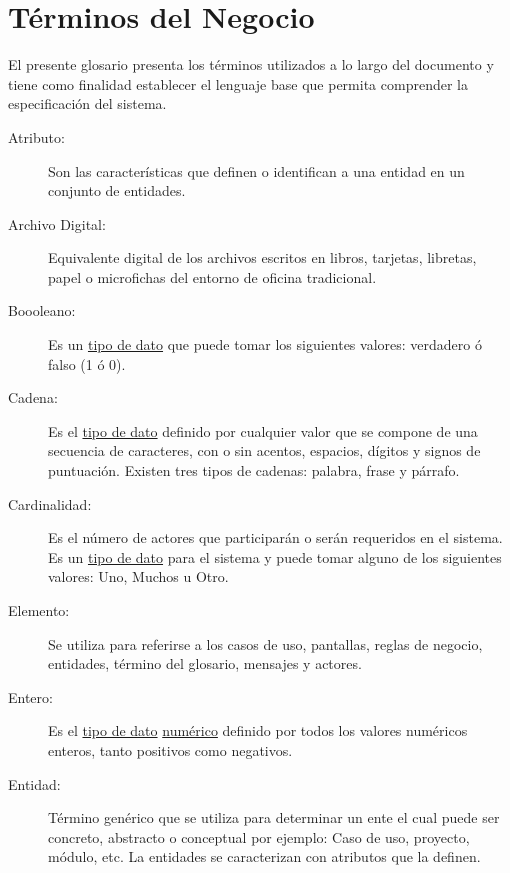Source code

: \section{Términos del Negocio}
\label{sec:terminosDeNegocio}

El presente glosario presenta los términos utilizados a lo largo del documento y tiene como finalidad establecer el lenguaje base que permita comprender la especificación del sistema.

\begin{description}
	\item[\hypertarget{tAtributo}{Atributo:}] Son las características que definen o identifican a una entidad en un conjunto de entidades. 
	\item[\hypertarget{tArchivoDigital}{Archivo Digital:}] Equivalente digital de los archivos escritos en libros, tarjetas, libretas, papel o microfichas del entorno de oficina tradicional.
	
	\item[\hypertarget{tBooleano}{Boooleano:}] Es un \hyperlink{tTipoDato}{tipo de dato} que puede tomar los siguientes valores: verdadero ó falso (1 ó 0).	
	\item[\hypertarget{tCadena}{Cadena:}] Es el \hyperlink{tTipoDato}{tipo de dato} definido por cualquier valor que se compone de una secuencia de caracteres, con o sin acentos, espacios, dígitos y signos de puntuación. Existen tres tipos de cadenas: palabra, frase y párrafo.
	
	\item[\hypertarget{tCardinalidad}{Cardinalidad:}] Es el número de actores que participarán o serán requeridos en el sistema. Es un \hyperlink{tTipoDato}{tipo de dato} para el sistema y puede tomar alguno de los siguientes valores: Uno, Muchos u Otro.
	
	\item[\hypertarget{tElemento}{Elemento:}] Se utiliza para referirse a los casos de uso, pantallas, reglas de negocio, entidades, término del glosario, mensajes y actores. 

	\item[\hypertarget{tEntero}{Entero:}] Es el \hyperlink{tTipoDato}{tipo de dato} \hyperlink{tNumerico}{numérico} definido por todos los valores numéricos enteros, tanto positivos como negativos.
	
	\item[\hypertarget{tEntidad}{Entidad:}] Término genérico que se utiliza para determinar un ente el cual puede ser concreto, abstracto o conceptual por ejemplo: Caso de uso, proyecto, módulo, etc. La entidades se caracterizan con atributos que la definen.
	

\end{description}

- [Instructions for the task] Print nothing but the lines from the one that contains "Muchos u Otro." to the final line of the data, both included, exactly as they read.

- [Task solution]
	\item[\hypertarget{tCardinalidad}{Cardinalidad:}] Es el número de actores que participarán o serán requeridos en el sistema. Es un \hyperlink{tTipoDato}{tipo de dato} para el sistema y puede tomar alguno de los siguientes valores: Uno, Muchos u Otro.
	
	\item[\hypertarget{tElemento}{Elemento:}] Se utiliza para referirse a los casos de uso, pantallas, reglas de negocio, entidades, término del glosario, mensajes y actores. 

	\item[\hypertarget{tEntero}{Entero:}] Es el \hyperlink{tTipoDato}{tipo de dato} \hyperlink{tNumerico}{numérico} definido por todos los valores numéricos enteros, tanto positivos como negativos.
	
	\item[\hypertarget{tEntidad}{Entidad:}] Término genérico que se utiliza para determinar un ente el cual puede ser concreto, abstracto o conceptual por ejemplo: Caso de uso, proyecto, módulo, etc. La entidades se caracterizan con atributos que la definen.
	

\end{description}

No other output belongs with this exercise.